Witnesses claim he incited his followers to "cleanse" the
East Timorese capital of pro-independence activists and sympathisers in
April last year. But his lawyer says the charges of incitement to violence
in Dili on which the militia chief was arrested in Jakarta on Wednesday
are spurious.
Guterres was said to have led the attack on the Dili home of
independence supporter Manuel Carrascalao, in which at least 13 people
were killed.
Since his arrest, support has come from some of the highest rungs of
Indonesian politics for the man who calls himself "The Patriot".
Guterres, 27, who is being held at police headquarters in Jakarta, is
accused of thwarting the disarmament of militias in West Timor, a step
demanded by the international community as a pre-condition for the
resumption of aid for the 130,000 East Timorese refugees there.
Aid workers quit the province after militiamen murdered four UN aid
staff in the border town of Atambua on September 5.
"Eurico Guterres was arrested after there was enough evidence for
him to become a suspect in the destruction and burning of the UNHCR [UN
High Commissioner for Refugees] office in Atambua," police Senior
Superintendent Saleh Saaf was quoted as saying.
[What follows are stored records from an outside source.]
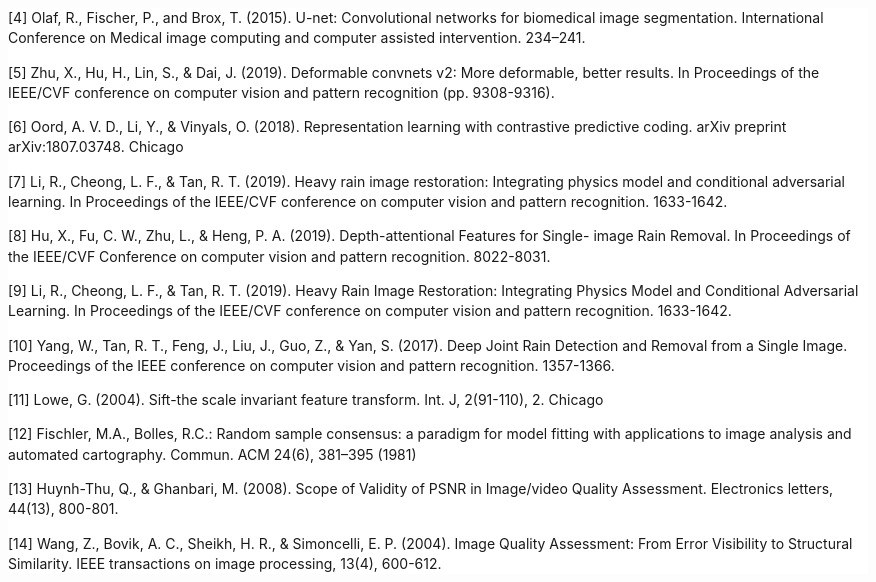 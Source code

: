 <a id="4">[4]</a> 
Olaf, R., Fischer, P., and Brox, T. (2015). U-net: Convolutional networks for biomedical image segmentation. International Conference on Medical image computing and computer assisted intervention. 234–241.

<a id="5">[5]</a> 
Zhu, X., Hu, H., Lin, S., & Dai, J. (2019). Deformable convnets v2: More deformable, better results. In Proceedings of the IEEE/CVF conference on computer vision and pattern recognition (pp. 9308-9316).

<a id="6">[6]</a> 
Oord, A. V. D., Li, Y., & Vinyals, O. (2018). Representation learning with contrastive predictive coding. arXiv preprint arXiv:1807.03748.
Chicago	

<a id="7">[7]</a> 
Li, R., Cheong, L. F., & Tan, R. T. (2019). Heavy rain image restoration: Integrating physics model and conditional adversarial learning. In Proceedings of the IEEE/CVF conference on computer vision and pattern recognition. 1633-1642.

<a id="8">[8]</a> 
Hu, X., Fu, C. W., Zhu, L., & Heng, P. A. (2019). Depth-attentional Features for Single- image Rain Removal. In Proceedings of the IEEE/CVF Conference on computer vision and pattern recognition. 8022-8031.

<a id="9">[9]</a> 
Li, R., Cheong, L. F., & Tan, R. T. (2019). Heavy Rain Image Restoration: Integrating Physics Model and Conditional Adversarial Learning. In Proceedings of the IEEE/CVF conference on computer vision and pattern recognition. 1633-1642.

<a id="10">[10]</a> 
Yang, W., Tan, R. T., Feng, J., Liu, J., Guo, Z., & Yan, S. (2017). Deep Joint Rain Detection and Removal from a Single Image. Proceedings of the IEEE conference on computer vision and pattern recognition. 1357-1366.

<a id="11">[11]</a> 
Lowe, G. (2004). Sift-the scale invariant feature transform. Int. J, 2(91-110), 2.
Chicago	

<a id="12">[12]</a> 
Fischler, M.A., Bolles, R.C.: Random sample consensus: a paradigm for model fitting with applications to image analysis and automated cartography. Commun. ACM 24(6), 381–395 (1981)

<a id="13">[13]</a> 
Huynh-Thu, Q., & Ghanbari, M. (2008). Scope of Validity of PSNR in Image/video Quality Assessment. Electronics letters, 44(13), 800-801.

<a id="14">[14]</a> 
Wang, Z., Bovik, A. C., Sheikh, H. R., & Simoncelli, E. P. (2004). Image Quality Assessment: From Error Visibility to Structural Similarity. IEEE transactions on image processing, 13(4), 600-612.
But Amien Rais, Speaker of the People's Consultative Assembly, defended
the man blamed for a history of mob violence. "He's our friend. He's
the leader of the pro-integration militia and he lost his homeland. If
he's arrested for the sake of the UN, then what a nasty country that makes
us," Mr Rais said.
A Golkar legislator, Ferry Mursidan Baldan, said: "Don't make him
[Guterres] a scapegoat but a representative symbol of the East Timorese
who want to integrate with Indonesia."
House of Representatives Speaker Akbar Tandjung said if Guterres was
found to have broken the law he must be punished. But he urged the
authorities "not to overreact when handing down a punishment,
considering his dedication to Indonesia".
Guterres has admitted being sponsored by Jakarta and holds a senior
position in the Indonesian Democratic Party of Struggle led by
Vice-President Megawati Sukarnoputri.
President Abdurrahman Wahid began the process that led to Guterres'
arrest last week while he was still on a foreign tour. Mr Wahid said
Guterres should be detained and that there was evidence to justify it.
Some sources suggest Guterres is being eyed as a potential informer
against his more senior paymasters in the army and elsewhere.
Guterres' armed followers have threatened violence if their leader is
victimised, but the regional military commander has reported calm.